伝えられる情報量は少ないので、細かい指示には向きません。
Z” の旗を一つ掲げて、「皇国の興廃此の一戦に在り、各員一層奮励努力せよ」。そんなシャレオツな使い方もアリです。

モールス無線

トン、ツー、トン。キーを叩いて伝えましょう。
旗を組み合わせるのに比べると、長い文章が圧倒的に早く伝えられます。便利。
ただ、電波は勝手に遠くまで飛んじゃうのですよね。
敵艦隊や、近海に潜んでる敵潜水艦も傍受しちゃいます。
一応暗号化はしますが、暗号破られる恐れもありますし、艦隊がどのへんに居るかは確実に教えてしまうでしょう。
安全な海域でのみ利用するのがよろしいかと。

 発光信号

ライトを相手に向けて、光のオンオフで、トン、ツー、トン。
単艦同士の通信にはいいですね。

無線電話

声でそのまましゃべれる無線電話も一応ありました当時。
ただ、ノイズ多めで会話が成立しないこともしばしばだったりしたようです。

短艇(カッター)

物理で、移動。確実です。
通信手段じゃないや、これ。

ハンドサイン

砲塔乗員なんかは、砲撃戦の最中、轟音に包まれることになります。
砲塔内では口頭会話は成立しないので、ハンドサインを使わせましょう。

 

命令は独特のイントネーション

緻密な艦隊行動をしてると、1ミスが致命的な事故に繋がります。
横一列になって移動してる際に、「皆、右へ曲がれ」の命令で、1艦だけ左に曲がっちゃったら……?
ちゃんと気をつけてれば、普通はありえません。でも、混乱してる戦時中は、ありえないことが起こっちゃうのです。

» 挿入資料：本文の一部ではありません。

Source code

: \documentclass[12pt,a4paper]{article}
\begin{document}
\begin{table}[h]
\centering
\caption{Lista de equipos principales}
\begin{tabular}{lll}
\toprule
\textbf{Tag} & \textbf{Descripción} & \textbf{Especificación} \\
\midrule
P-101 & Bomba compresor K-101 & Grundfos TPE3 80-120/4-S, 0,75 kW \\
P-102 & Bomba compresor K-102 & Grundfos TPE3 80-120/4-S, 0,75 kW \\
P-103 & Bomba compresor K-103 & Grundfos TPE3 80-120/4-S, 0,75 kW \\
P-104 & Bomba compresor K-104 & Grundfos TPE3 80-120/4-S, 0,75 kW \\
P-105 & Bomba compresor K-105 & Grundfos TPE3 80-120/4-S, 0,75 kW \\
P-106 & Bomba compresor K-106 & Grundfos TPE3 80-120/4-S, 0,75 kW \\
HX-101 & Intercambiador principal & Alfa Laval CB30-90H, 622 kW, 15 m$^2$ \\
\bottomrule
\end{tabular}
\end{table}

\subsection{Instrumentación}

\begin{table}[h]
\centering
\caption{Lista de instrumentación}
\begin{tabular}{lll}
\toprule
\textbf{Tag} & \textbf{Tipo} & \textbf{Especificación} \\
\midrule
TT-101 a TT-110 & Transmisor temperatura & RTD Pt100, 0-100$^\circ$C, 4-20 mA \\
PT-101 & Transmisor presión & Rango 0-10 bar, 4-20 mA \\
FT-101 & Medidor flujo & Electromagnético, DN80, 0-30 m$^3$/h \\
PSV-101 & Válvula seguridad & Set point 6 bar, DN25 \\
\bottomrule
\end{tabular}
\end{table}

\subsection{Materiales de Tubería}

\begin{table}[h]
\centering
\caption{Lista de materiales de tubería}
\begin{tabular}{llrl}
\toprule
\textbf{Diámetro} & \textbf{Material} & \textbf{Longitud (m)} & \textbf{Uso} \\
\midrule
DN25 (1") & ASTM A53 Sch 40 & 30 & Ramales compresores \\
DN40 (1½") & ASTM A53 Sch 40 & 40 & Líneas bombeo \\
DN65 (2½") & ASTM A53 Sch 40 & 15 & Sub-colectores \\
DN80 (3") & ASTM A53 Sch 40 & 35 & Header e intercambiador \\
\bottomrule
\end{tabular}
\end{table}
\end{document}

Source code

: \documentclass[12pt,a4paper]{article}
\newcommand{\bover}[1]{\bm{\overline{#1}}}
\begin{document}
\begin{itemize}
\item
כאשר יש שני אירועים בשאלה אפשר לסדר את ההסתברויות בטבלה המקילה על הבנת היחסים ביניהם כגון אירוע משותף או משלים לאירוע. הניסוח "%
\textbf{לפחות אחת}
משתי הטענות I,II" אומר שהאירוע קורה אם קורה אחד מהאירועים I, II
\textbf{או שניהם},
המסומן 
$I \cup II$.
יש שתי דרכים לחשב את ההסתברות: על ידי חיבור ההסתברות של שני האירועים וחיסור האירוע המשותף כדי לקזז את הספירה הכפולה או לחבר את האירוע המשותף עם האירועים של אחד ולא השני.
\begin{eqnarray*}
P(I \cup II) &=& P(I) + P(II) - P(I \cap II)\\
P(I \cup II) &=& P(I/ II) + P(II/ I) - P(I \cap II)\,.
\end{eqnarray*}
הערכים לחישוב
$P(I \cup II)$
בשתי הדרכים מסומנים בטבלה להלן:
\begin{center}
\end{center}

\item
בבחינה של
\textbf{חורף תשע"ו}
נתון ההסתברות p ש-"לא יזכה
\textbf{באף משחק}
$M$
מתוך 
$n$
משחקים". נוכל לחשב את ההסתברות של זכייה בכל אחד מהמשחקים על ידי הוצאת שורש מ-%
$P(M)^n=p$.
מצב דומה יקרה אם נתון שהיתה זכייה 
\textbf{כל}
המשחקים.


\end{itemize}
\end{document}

命令伝達ミスを少しでも防ぐために、色々な工夫がなされました。
命令の復唱も、その一つです。
舵を切るときに指示する「面舵」「取舵」の指示など、聞き間違えないように特徴的な抑揚をつけましょう。

「おーかーじ!」 (”も” にアクセントを入れる)
ーりかーじ!」 (”と” にアクセントを入れる)

戦争映画とかで実際に発音してるのを聞くとわかりやすいと思います。

よく話題になる「さげん」「ひだりげん」もコレですね。
聞き間違える心配の無い静かな場所だったら、「さげん」「うげん」と普通に言ってよいんでしょう。
轟音の最中であったり伝声管越しだったりして、声が聞き取りづらい時には、「ひだりげん」「みぎげん」と言うと、聞き間違えが少なくなって安心なのでオススメです。